[Records from a dataset]
....

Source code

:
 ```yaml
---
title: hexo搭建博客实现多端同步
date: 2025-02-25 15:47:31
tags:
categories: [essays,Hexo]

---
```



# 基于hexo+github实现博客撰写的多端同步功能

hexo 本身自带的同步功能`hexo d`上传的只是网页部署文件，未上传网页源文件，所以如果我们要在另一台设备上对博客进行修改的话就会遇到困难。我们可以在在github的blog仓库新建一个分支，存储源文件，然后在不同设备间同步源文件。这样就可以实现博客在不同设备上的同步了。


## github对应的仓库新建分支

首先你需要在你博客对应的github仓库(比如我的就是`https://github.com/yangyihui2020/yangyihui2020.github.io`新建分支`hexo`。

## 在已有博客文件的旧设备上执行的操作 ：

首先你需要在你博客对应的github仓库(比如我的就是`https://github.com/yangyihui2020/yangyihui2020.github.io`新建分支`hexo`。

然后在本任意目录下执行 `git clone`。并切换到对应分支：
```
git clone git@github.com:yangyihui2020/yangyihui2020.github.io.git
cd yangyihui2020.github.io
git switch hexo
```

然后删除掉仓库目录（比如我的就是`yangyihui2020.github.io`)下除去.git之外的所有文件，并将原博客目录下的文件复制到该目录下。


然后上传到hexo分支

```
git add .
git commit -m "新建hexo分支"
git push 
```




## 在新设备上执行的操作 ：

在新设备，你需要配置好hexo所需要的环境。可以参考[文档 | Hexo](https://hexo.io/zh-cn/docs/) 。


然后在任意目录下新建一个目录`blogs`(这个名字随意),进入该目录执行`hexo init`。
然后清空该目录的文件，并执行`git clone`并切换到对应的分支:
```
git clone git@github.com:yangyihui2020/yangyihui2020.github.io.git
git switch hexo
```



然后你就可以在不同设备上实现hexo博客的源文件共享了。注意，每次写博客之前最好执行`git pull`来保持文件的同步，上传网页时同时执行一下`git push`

....

▸ ACTIVITY
Exactly the lines from the one containing "然后删除掉仓库目录（比如我的" through the end of the records above are to be printed, and no others.

▸ THE COMPLETED TASK
然后删除掉仓库目录（比如我的就是`yangyihui2020.github.io`)下除去.git之外的所有文件，并将原博客目录下的文件复制到该目录下。


然后上传到hexo分支

```
git add .
git commit -m "新建hexo分支"
git push 
```




## 在新设备上执行的操作 ：

在新设备，你需要配置好hexo所需要的环境。可以参考[文档 | Hexo](https://hexo.io/zh-cn/docs/) 。


然后在任意目录下新建一个目录`blogs`(这个名字随意),进入该目录执行`hexo init`。
然后清空该目录的文件，并执行`git clone`并切换到对应的分支:
```
git clone git@github.com:yangyihui2020/yangyihui2020.github.io.git
git switch hexo
```



然后你就可以在不同设备上实现hexo博客的源文件共享了。注意，每次写博客之前最好执行`git pull`来保持文件的同步，上传网页时同时执行一下`git push`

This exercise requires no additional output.